AUTONOMIE ou INDÉPENDANCE ?!

That’s the question …

Les colonies, dans l’Antiquité, servaient de déversoir, de réserves d’expansion à une cité-mère. Lorsque l’une d’entre-elles atteignait un stade de développement économique, militaire et politique susceptible de la menacer dans son existence même, elle déversait le flot perturbateur en dehors de ses limites, en formant une « colonie », tout en essayant de contrôler la situation. Elle gardait le rôle de métropole (cité-mère). Il est démontré historiquement, à travers le temps, que ces « colonies », acquéraient une dynamique propre qui les séparaient de leur cité-mère. C’est une évolution sociale qui a marqué les bords de la mer Méditerranée.

Soyons clairs ! L’opinion qui consiste à chercher les liens, prétendument indéfectibles, qui attachent une « cité-mère » à sa « colonie », est une vue de l’esprit, une chimère. Il n’empêche que nous pouvons chercher à donner du sens à la chose telle qu’elle se présente, sous une forme idéologique.

Tout acte créatif est produit de relations, à l’origine elles-mêmes de nouvelles rencontres, qui se transforment ou pas en liens. C’est dans l’ordre naturel. C’est la vie.

La « cité-mère » qui atteint ce degré de sa propre reproduction ne se préoccupe pas de savoir si son acte peut être à l’origine d’une adversité ou d’une perpétuation de sa genèse, elle s’adapte en produisant selon les nécessités.

Il en sera de même au XVIIe siècle en Occident, au niveau des Etats. Lorsque le ministre des finances et de la marine de Louis XIV, le sieur Colbert, élabore la stratégie de « l’exclusif colonial », il fait œuvre de responsabilité politique face à la concurrence des puissances déjà confirmées, telles l’Espagne et le Portugal, et celles montantes, telles l’Angleterre et les Provinces-Unies. Une « colonie » naît afin d’assurer le développement de sa « métropole », cela ne correspond pas aux conditions de l’époque antique. Elle ne doit commercer qu’avec sa « métropole », telle est l’une des marques de l’époque moderne.

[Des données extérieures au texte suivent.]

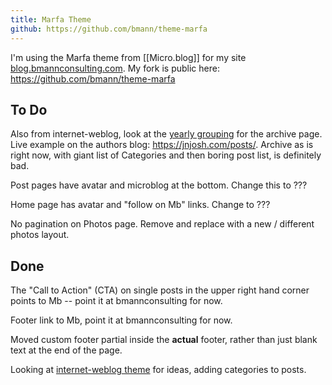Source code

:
 ```yaml
---
title: Marfa Theme
github: https://github.com/bmann/theme-marfa
---
```


I'm using the Marfa theme from [[Micro.blog]] for my site [blog.bmannconsulting.com](https://blog.bmannconsulting.com). My fork is public here: https://github.com/bmann/theme-marfa

## To Do

Also from internet-weblog, look at the [yearly grouping](https://github.com/jnjosh/internet-weblog/blob/master/layouts/partials/yearly_grouping.html) for the archive page. Live example on the authors blog: https://jnjosh.com/posts/. Archive as is right now, with giant list of Categories and then boring post list, is definitely bad.

Post pages have avatar and microblog at the bottom. Change this to ???

Home page has avatar and "follow on Mb" links. Change to ???

No pagination on Photos page. Remove and replace with a new / different photos layout.

## Done

The "Call to Action" (CTA) on single posts in the upper right hand corner points to Mb -- point it at bmannconsulting for now.

Footer link to Mb, point it at bmannconsulting for now.

Moved custom footer partial inside the **actual** footer, rather than just blank text at the end of the page.

Looking at [internet-weblog theme](https://github.com/jnjosh/internet-weblog) for ideas, adding categories to posts.
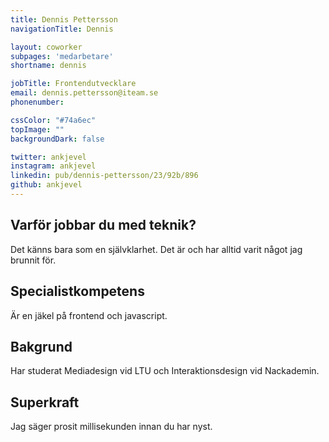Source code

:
 ```yaml
---
title: Dennis Pettersson
navigationTitle: Dennis

layout: coworker
subpages: 'medarbetare'
shortname: dennis

jobTitle: Frontendutvecklare
email: dennis.pettersson@iteam.se
phonenumber:

cssColor: "#74a6ec"
topImage: ""
backgroundDark: false

twitter: ankjevel
instagram: ankjevel
linkedin: pub/dennis-pettersson/23/92b/896
github: ankjevel
---
```


## Varför jobbar du med teknik?
Det känns bara som en självklarhet. Det är och har alltid varit något jag brunnit för.

## Specialistkompetens
Är en jäkel på frontend och javascript.

## Bakgrund
Har studerat Mediadesign vid LTU och Interaktionsdesign vid Nackademin.

## Superkraft
Jag säger prosit millisekunden innan du har nyst.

La colonisation n’est pas un absolu qui transcende l’action humaine. Nous sommes face à une production sociale, quelle que soit l’époque considérée. C’est en cela que nous nous interrogeons sur notre présent et non en nous forçant à élaborer un simulacre de notre passé dans le seul but de faire correspondre la réalité immédiate imposée, à une représentation surfaite dans des pitreries qui nous sont exigées.

Une colonie contemporaine est destinée à s’auto-déterminer. Un point c’est tout !

Il s’agit d’un principe mis en évidence dans la construction des relations internationales des années après la première guerre mondiale (1918, Traité de Versailles).

Que devons-nous faire de ce principe ? Nous devons en user !

Dans quel sens ? Jusqu’à plus soif !

L’Autonomie dans les OM : une opportunité de renforcement de l’UE…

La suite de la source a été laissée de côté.